非酒精性脂肪肝病(NAFLD)一线用药的空缺，使利用中医药宝库研究NAFLD新药和新靶点成为热点。前期研究表明3,4'-二甲氧基山奈酚(KP)具有成为抗NAFLD先导化合物的潜力，可与白细胞分化抗原36(CD36)结合抑制长链脂肪酸(LCFAs)摄入。同时KP可上调腺苷三磷酸结合盒转运蛋白A1(ABCA1)的磷酸化水平，但当沉默CD36基因后，则无此效应。故基于前期工作基础和国内外研究的最新进展，我们提出如下假说：KP通过与CD36结合抑制细胞对LCFAs的摄入，同时激活Src/PI3K/PKC/ABCA1通路促进细胞内LCFAs的外流，最终通过调控肝脏LCFAs的积累而干预NAFLD。本项目拟从分子、细胞和动物层面，利用光亲和标记探针、转录组学和组织特异性基因沉默等技术，阐明KP干预NAFLD的机制，论证CD36作为NAFLD新靶点的可能性，丰富中医药干预NAFLD的研究基础。

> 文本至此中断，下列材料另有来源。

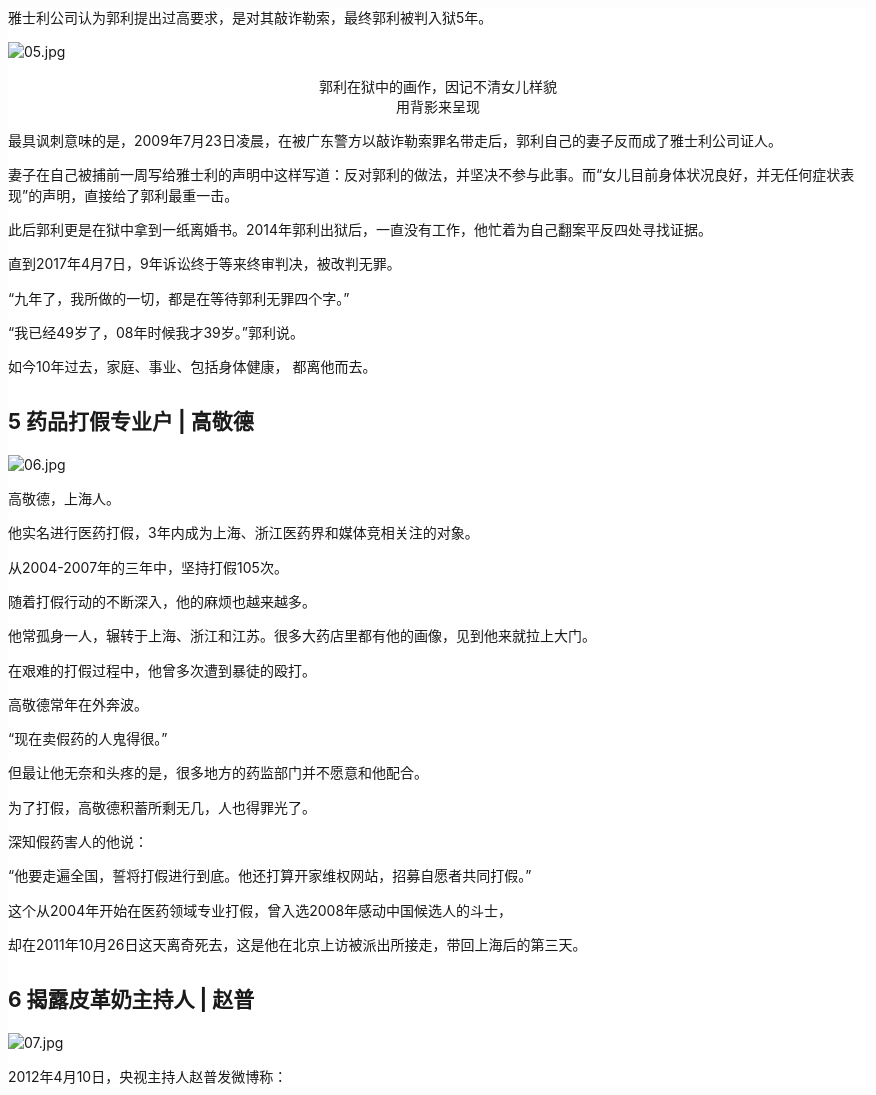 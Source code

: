 雅士利公司认为郭利提出过高要求，是对其敲诈勒索，最终郭利被判入狱5年。

![05.jpg](https://i.loli.net/2018/08/04/5b6484054d3bc.jpg)

<center>郭利在狱中的画作，因记不清女儿样貌</br>
用背影来呈现</center>

最具讽刺意味的是，2009年7月23日凌晨，在被广东警方以敲诈勒索罪名带走后，郭利自己的妻子反而成了雅士利公司证人。

妻子在自己被捕前一周写给雅士利的声明中这样写道：反对郭利的做法，并坚决不参与此事。而“女儿目前身体状况良好，并无任何症状表现”的声明，直接给了郭利最重一击。

此后郭利更是在狱中拿到一纸离婚书。2014年郭利出狱后，一直没有工作，他忙着为自己翻案平反四处寻找证据。

直到2017年4月7日，9年诉讼终于等来终审判决，被改判无罪。

“九年了，我所做的一切，都是在等待郭利无罪四个字。”

“我已经49岁了，08年时候我才39岁。”郭利说。

如今10年过去，家庭、事业、包括身体健康，
都离他而去。

## 5 药品打假专业户 | 高敬德

![06.jpg](https://i.loli.net/2018/08/04/5b648403a9fbe.jpg)

高敬德，上海人。

他实名进行医药打假，3年内成为上海、浙江医药界和媒体竞相关注的对象。

从2004-2007年的三年中，坚持打假105次。

随着打假行动的不断深入，他的麻烦也越来越多。

他常孤身一人，辗转于上海、浙江和江苏。很多大药店里都有他的画像，见到他来就拉上大门。

在艰难的打假过程中，他曾多次遭到暴徒的殴打。

高敬德常年在外奔波。

“现在卖假药的人鬼得很。”

但最让他无奈和头疼的是，很多地方的药监部门并不愿意和他配合。

为了打假，高敬德积蓄所剩无几，人也得罪光了。

深知假药害人的他说：

“他要走遍全国，誓将打假进行到底。他还打算开家维权网站，招募自愿者共同打假。”

这个从2004年开始在医药领域专业打假，曾入选2008年感动中国候选人的斗士，

却在2011年10月26日这天离奇死去，这是他在北京上访被派出所接走，带回上海后的第三天。

## 6 揭露皮革奶主持人 | 赵普

![07.jpg](https://i.loli.net/2018/08/04/5b64840473f78.jpg)

2012年4月10日，央视主持人赵普发微博称：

Nonalcoholic fatty liver disease (NAFLD) has became a worldwide public health problem. Because of no first-line medicines for the intervention of NAFLD, the researches about new drugs and targets of NAFLD have became hot topics. Previous researches indicated 3,4'-dimethoxykaempferol (KP), the active ingredient of Tamarix chinensis Lour., was a new leading compound of anti-NAFLD. KP could inhibite the combination of cluster of differentiation 36 (CD36) and long chain fatty acids (LFCAs) as a ligand of CD36. Meanwhile, KP could activate the phosphorylation of ATP Binding Cassette Subfamily A Member 1 (ABCA1). When the gene of CD36 were silenced, KP could not activate the phosphorylation of ABCA1. Therefore, based on the preliminary work and the current situation at home and abroad, we put forward the following hypothesis: KP might combine with CD36 to decrease LCFAs uptake, and activate the Src/PI3K/PKC/ABCA1 pathway to increase LCFAs outflow for the intervention of NAFLD by regulating the accumulation of LFCAs. This study intents to explore the mechanism of KP on NAFLD intervention from the molecule, cell and animal levels, and provide a new target and a new strategy for the intervention of NAFLD in traditional Chinese medicine.